Secretary of the Interior Ken Salazar has appointed 13 professionals to serve as members of the National Geospatial Advisory Committee (NGAC), which provides recommendations on federal geospatial policy and management issues and advice on development of the National Spatial Data Infrastructure (NSDI).
Salazar named Robert Austin, enterprise applications integration manager for Tampa, Fla., to serve as the chairperson of the NGAC. Austin was previously appointed to the committee and served a three-year term.
Others appointed for three years were: Talbot J. Brooks of Delta State University in Mississippi, Keith Clarke of the University of California at Santa Barbara, Steve Coast of Microsoft Corp., David DiSera of EMA, Matthew Gentile of Deloitte Financial Advisory Services LLP, Frank Harjo of the Muscogee (Creek) Nation, Michael Jones of Google, Jack H. Maguire of the county of Lexington, S.C., Carolyn J. Merry of Ohio State University, Roger Mitchell of MDA Information Systems Inc., Michele Motsko of the U.S. National Geospatial-Intelligence Agency and Douglas Richardson of the Association of American Geographers.
"We are pleased to welcome this distinguished set of new members to the National Geospatial Advisory Committee,” said Anne Castle, assistant secretary of the interior for Water and Science, who serves as chair of the FGDC. “The NGAC’s inclusion of a broad range of perspectives, governmental, tribal, private sector and academic, enables it to provide valuable advice to federal agencies on the most pressing geospatial issues, and helps us make better progress toward our goal of seamless integration and accessibility of geospatial data.”
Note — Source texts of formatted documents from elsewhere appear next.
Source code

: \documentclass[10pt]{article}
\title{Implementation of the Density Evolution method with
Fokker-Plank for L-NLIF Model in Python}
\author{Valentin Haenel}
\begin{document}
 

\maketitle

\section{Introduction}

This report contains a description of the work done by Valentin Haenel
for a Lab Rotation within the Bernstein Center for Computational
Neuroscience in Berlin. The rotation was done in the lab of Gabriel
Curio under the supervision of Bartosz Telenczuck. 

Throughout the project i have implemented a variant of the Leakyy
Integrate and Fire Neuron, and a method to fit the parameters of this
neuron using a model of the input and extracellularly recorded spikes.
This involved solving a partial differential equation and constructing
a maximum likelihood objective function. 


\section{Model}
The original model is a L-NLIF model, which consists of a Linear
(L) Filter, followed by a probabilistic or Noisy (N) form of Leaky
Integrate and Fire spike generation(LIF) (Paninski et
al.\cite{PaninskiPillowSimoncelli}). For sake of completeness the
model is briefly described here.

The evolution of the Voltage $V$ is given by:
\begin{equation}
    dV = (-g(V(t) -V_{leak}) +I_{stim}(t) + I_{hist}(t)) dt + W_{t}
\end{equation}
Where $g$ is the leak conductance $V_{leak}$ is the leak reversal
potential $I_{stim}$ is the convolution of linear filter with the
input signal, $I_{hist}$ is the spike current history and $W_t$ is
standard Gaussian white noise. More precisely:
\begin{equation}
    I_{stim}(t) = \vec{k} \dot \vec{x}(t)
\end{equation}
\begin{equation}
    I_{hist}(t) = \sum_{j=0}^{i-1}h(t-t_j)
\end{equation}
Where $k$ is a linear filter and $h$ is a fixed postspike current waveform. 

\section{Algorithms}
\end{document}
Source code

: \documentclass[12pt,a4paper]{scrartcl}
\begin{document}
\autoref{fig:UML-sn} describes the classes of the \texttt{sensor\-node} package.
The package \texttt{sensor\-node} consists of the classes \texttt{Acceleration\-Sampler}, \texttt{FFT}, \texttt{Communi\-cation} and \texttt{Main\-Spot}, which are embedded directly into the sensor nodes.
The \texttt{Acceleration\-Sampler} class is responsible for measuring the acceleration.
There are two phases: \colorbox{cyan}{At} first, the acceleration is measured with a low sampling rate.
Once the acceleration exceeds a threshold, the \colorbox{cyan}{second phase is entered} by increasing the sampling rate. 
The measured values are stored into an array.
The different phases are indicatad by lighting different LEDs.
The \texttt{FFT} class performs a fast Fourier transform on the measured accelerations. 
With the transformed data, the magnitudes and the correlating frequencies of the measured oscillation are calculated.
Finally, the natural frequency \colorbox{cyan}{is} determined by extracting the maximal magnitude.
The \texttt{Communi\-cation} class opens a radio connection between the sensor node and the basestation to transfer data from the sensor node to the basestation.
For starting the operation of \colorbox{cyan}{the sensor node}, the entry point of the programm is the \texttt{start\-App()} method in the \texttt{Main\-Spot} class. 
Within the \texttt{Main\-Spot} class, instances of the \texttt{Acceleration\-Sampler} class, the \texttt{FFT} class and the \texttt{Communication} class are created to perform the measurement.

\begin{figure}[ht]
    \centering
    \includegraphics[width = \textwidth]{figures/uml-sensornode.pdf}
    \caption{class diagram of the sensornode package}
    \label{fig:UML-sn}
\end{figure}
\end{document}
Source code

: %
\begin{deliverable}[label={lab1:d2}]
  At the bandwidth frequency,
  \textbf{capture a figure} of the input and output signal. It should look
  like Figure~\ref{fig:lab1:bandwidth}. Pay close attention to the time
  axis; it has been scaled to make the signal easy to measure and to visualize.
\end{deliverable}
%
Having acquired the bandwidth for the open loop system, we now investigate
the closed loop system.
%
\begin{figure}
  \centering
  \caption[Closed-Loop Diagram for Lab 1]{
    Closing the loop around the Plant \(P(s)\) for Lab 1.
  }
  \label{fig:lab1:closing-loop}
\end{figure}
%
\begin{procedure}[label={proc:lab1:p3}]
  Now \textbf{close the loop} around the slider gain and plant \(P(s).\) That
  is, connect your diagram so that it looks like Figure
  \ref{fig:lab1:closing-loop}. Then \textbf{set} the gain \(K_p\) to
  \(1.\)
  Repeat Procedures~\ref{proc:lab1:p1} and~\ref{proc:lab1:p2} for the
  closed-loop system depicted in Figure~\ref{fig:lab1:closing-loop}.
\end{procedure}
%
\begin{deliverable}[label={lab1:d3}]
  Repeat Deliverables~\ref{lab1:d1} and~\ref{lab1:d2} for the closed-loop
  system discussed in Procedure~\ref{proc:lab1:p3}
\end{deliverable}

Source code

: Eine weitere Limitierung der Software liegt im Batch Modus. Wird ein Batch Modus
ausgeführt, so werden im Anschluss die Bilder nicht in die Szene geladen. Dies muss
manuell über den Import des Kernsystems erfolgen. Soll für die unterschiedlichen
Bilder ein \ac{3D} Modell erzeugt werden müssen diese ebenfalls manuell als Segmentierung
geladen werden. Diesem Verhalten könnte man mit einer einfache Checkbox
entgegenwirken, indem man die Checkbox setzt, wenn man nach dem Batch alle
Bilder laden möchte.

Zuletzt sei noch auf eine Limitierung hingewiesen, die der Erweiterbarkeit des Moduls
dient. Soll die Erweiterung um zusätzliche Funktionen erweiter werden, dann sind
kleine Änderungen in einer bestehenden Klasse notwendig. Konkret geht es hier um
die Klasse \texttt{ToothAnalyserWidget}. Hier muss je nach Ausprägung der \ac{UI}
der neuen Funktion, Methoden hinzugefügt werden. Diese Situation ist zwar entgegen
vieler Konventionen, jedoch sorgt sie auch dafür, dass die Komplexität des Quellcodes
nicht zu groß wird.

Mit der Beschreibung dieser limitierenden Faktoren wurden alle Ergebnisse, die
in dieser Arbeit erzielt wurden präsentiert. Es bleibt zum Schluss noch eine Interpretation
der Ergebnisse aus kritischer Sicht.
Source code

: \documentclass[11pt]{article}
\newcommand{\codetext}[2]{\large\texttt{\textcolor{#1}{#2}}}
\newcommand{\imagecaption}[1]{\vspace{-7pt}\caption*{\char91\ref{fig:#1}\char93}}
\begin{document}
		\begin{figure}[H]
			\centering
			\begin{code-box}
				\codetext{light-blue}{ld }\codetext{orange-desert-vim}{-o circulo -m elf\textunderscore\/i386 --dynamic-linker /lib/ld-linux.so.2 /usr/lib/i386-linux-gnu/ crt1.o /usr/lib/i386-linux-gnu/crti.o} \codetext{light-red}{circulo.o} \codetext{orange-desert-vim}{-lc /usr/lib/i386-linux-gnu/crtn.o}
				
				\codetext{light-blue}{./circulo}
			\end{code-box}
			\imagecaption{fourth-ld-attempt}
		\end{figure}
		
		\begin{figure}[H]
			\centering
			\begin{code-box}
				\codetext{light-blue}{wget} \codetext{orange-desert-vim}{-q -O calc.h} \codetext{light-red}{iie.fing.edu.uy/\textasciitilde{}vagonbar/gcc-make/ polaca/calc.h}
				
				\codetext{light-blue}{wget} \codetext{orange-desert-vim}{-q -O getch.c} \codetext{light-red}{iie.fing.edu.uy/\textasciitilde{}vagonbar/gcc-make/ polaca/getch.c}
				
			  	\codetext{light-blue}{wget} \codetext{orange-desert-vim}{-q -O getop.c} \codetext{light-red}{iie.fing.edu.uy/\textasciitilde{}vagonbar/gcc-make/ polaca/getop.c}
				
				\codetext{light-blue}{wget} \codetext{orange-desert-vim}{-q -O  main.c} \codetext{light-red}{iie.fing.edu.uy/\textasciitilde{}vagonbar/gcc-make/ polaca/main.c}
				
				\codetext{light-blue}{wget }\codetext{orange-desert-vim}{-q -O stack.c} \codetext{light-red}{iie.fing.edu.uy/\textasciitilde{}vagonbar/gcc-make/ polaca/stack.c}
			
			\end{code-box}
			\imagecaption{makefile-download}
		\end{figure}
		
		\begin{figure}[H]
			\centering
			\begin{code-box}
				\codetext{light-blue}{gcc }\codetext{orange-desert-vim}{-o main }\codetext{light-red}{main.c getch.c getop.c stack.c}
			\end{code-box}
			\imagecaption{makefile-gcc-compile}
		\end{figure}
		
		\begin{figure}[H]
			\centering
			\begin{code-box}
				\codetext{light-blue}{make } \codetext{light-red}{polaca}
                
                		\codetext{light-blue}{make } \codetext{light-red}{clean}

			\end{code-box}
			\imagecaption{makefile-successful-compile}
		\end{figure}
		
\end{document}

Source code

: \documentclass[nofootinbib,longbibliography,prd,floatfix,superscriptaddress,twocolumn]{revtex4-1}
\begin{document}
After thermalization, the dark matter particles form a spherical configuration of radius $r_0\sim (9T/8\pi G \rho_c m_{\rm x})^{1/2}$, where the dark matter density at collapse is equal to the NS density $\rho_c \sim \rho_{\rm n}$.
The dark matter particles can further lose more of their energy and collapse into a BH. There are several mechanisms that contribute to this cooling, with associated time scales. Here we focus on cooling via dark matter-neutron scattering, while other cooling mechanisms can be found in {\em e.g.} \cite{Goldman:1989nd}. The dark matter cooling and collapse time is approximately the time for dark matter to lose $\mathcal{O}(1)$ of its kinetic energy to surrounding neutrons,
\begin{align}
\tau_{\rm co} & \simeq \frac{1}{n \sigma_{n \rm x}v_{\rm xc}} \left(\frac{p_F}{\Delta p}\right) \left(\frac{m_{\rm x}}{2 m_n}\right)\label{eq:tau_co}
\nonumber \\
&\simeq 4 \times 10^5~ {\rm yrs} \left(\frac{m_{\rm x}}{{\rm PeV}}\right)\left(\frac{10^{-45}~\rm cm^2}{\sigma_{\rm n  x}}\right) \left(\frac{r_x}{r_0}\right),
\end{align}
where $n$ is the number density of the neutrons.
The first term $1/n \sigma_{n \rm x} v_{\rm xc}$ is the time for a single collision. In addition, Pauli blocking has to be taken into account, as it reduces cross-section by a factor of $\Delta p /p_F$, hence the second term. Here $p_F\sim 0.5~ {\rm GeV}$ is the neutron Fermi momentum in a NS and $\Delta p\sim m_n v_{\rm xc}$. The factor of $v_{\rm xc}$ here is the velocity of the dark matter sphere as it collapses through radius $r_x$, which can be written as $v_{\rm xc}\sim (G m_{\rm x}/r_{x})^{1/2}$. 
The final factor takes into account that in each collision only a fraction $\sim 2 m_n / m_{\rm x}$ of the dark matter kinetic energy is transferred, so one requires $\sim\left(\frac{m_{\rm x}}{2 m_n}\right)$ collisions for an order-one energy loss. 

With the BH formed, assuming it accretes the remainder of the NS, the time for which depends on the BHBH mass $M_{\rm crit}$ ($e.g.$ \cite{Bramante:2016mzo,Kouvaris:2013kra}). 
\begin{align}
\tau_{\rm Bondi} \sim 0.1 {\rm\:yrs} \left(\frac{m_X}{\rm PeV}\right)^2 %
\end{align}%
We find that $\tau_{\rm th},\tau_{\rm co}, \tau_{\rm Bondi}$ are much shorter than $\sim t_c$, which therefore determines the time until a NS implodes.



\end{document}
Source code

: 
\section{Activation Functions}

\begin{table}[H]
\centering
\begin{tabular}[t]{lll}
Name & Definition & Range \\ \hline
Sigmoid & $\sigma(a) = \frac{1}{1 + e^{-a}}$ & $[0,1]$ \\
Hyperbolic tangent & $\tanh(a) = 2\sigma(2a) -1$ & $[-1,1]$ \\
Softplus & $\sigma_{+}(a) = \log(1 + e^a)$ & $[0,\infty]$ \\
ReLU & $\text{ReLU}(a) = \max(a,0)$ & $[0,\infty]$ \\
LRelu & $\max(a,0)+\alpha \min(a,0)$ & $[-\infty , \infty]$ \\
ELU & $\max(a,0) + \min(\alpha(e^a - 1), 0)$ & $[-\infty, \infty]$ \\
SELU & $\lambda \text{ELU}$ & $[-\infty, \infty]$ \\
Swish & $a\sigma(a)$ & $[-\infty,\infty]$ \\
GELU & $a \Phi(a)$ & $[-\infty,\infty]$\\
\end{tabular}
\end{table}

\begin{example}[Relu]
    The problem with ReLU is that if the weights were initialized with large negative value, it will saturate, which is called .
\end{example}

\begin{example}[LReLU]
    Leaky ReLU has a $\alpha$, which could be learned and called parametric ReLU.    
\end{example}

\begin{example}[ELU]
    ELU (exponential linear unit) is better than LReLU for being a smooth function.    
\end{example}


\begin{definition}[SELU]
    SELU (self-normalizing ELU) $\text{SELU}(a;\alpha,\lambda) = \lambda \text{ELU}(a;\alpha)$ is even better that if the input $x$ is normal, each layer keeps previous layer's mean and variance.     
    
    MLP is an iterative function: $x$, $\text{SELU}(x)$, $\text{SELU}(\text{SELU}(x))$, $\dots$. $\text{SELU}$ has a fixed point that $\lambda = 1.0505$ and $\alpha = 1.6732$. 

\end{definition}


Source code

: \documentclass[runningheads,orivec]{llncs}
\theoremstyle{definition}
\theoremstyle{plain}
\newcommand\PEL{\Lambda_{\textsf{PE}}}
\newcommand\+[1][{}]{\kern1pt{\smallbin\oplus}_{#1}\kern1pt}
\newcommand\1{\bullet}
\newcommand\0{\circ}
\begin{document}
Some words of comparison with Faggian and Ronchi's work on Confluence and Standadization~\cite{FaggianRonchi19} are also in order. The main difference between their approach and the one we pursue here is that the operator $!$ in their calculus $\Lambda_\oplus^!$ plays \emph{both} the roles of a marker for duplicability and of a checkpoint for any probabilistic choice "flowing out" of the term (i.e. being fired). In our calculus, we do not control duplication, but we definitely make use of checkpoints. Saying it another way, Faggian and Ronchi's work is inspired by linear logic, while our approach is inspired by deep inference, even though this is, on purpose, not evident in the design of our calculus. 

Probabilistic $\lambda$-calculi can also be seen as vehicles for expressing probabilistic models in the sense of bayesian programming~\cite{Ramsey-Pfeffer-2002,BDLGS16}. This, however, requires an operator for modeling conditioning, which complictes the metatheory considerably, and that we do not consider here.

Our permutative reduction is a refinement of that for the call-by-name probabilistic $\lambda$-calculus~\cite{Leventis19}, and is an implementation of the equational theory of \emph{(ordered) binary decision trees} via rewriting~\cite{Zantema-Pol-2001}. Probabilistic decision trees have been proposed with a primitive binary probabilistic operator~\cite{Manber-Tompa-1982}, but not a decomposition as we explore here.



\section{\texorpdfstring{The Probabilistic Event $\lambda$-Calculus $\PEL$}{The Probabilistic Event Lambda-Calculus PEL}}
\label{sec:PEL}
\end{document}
The NGAC includes up to 30 members, selected to generally achieve a balanced representation of the varied interests associated with geospatial programs and technology. Members of the NGAC report to the chairperson of the Federal Geographic Data Committee, which is the federal interagency executive group responsible for providing leadership and direction in federal geospatial programs. The U.S. Geological Survey, a bureau of the Interior Department, provides support services for the NGAC.